1 big thing: The Great Upheaval
Governance, media, business and global geopolitics are all being reordered at breakneck speed — all simultaneously.
- It's the Great Upheaval, Jim VandeHei and Mike Allen write in a "Behind the Curtain" column.
Why it matters: We're witnessing more change ... across more parts of life ... at more speed ... than ever before.
This means opportunity — and new threats or surprising shifts — pop up faster and faster. Anticipating change is tougher than ever, CEOs tell us.

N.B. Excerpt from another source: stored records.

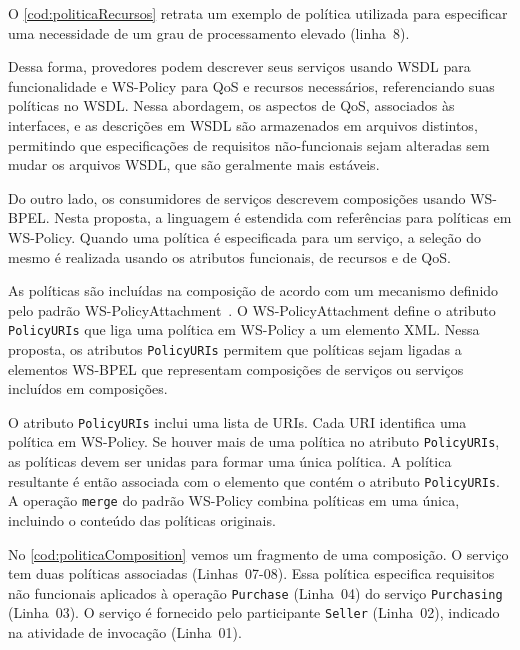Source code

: \documentclass[12pt]{report} %
\begin{document}
	O \autoref{cod:politicaRecursos} retrata um exemplo de política utilizada para especificar uma necessidade de um grau de processamento elevado (linha~8).

 	    

	Dessa forma, provedores podem descrever seus serviços usando WSDL para funcionalidade e WS-Policy para QoS e recursos necessários, referenciando suas políticas no WSDL.
	Nessa abordagem, os aspectos de QoS, associados às interfaces, e as descrições em WSDL são armazenados em arquivos distintos, permitindo que especificações de requisitos não-funcionais sejam alteradas sem mudar os arquivos WSDL, que são geralmente mais estáveis.
	
	Do outro lado, os consumidores de serviços descrevem composições usando WS-BPEL.
	Nesta proposta, a linguagem é estendida com referências para políticas em WS-Policy.
	Quando uma política é especificada para um serviço, a seleção do mesmo é realizada usando os atributos funcionais, de recursos e de QoS.    
	    
	As políticas são incluídas na composição de acordo com um mecanismo definido pelo padrão WS-PolicyAttachment~\cite{wspolicyattachment:website}.
	O WS-PolicyAttachment define o atributo \texttt{PolicyURIs} que liga uma política em WS-Policy a um elemento XML.
	Nessa proposta, os atributos \texttt{PolicyURIs} permitem que políticas sejam ligadas a elementos WS-BPEL que representam composições de serviços ou serviços incluídos em composições.
	
	O atributo \texttt{PolicyURIs} inclui uma lista de URIs.
	Cada URI identifica uma política em WS-Policy.
	Se houver mais de uma política no atributo \texttt{PolicyURIs}, as políticas devem ser unidas para formar uma única política.
	A política resultante é então associada com o elemento que contém o atributo \texttt{PolicyURIs}.
	A operação \texttt{merge} do padrão WS-Policy combina políticas em uma única, incluindo o conteúdo das políticas originais.
	
	No \autoref{cod:politicaComposition} vemos um fragmento de uma composição.
	O serviço tem duas políticas associadas (Linhas~07-08).
	Essa política especifica requisitos não funcionais aplicados à operação \texttt{Purchase} (Linha~04) do serviço \texttt{Purchasing} (Linha~03).
	O serviço é fornecido pelo participante \texttt{Seller} (Linha~02), indicado na atividade de invocação (Linha~01).
\end{document}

- There are several causes: a global populist surge, an AI arms race, shifting political alliances globally and domestically, and radical changes in how people worldwide get and share information.
🔋 President-elect Trump's governing plans are designed to exploit this emerging phenomenon — and speed it up, his advisers tell us. Elon Musk routinely tells Trump this will be the most dramatic transformation of business, governance and culture since the nation's founding. It's classic Musk salesmanship, as we've seen with cars: Promise vast, immediate change — regardless of feasibility.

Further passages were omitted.